* _How to complete this task_: For each line below that holds the word "rendered", make a copy.

* _Input records_:
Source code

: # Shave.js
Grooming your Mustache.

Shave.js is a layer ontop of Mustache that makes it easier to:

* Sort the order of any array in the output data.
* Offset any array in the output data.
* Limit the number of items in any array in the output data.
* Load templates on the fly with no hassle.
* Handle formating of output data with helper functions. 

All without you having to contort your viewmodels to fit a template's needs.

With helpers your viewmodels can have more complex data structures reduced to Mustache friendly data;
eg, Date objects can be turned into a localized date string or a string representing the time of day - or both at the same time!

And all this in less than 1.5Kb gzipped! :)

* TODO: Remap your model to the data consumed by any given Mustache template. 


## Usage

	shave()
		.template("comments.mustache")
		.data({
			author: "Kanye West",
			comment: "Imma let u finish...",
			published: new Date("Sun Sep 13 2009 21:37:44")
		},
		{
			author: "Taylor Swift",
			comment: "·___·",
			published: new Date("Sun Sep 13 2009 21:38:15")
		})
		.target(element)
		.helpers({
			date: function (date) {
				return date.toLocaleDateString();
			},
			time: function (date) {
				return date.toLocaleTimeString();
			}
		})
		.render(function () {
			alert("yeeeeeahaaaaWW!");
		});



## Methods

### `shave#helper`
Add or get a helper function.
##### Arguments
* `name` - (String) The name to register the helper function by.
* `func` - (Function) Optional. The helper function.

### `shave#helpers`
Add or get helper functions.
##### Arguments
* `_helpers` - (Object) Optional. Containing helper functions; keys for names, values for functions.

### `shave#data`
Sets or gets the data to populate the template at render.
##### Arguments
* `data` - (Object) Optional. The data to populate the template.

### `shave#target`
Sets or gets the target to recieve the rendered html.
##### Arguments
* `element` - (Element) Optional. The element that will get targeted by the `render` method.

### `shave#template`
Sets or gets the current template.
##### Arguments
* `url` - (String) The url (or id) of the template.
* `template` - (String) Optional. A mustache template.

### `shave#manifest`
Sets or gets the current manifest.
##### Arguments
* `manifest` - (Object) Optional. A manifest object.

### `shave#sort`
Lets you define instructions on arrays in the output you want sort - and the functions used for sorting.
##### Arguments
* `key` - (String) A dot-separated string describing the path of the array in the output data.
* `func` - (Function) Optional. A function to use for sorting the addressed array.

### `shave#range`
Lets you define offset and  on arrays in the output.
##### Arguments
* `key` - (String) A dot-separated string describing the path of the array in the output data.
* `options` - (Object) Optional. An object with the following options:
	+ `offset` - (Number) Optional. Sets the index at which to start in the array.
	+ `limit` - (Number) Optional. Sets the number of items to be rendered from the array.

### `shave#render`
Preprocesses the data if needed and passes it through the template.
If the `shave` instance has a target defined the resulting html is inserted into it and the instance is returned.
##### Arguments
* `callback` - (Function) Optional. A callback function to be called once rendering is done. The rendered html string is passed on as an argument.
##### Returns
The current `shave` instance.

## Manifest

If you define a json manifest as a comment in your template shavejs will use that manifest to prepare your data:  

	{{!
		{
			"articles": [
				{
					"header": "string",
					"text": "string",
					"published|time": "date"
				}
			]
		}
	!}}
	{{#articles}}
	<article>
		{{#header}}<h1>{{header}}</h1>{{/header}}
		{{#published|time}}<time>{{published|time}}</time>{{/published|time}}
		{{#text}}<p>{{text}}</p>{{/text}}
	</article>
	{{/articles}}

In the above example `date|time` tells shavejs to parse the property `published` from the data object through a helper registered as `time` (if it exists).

* _Problem solution_:
Sets or gets the target to recieve the rendered html.
	+ `limit` - (Number) Optional. Sets the number of items to be rendered from the array.
* `callback` - (Function) Optional. A callback function to be called once rendering is done. The rendered html string is passed on as an argument.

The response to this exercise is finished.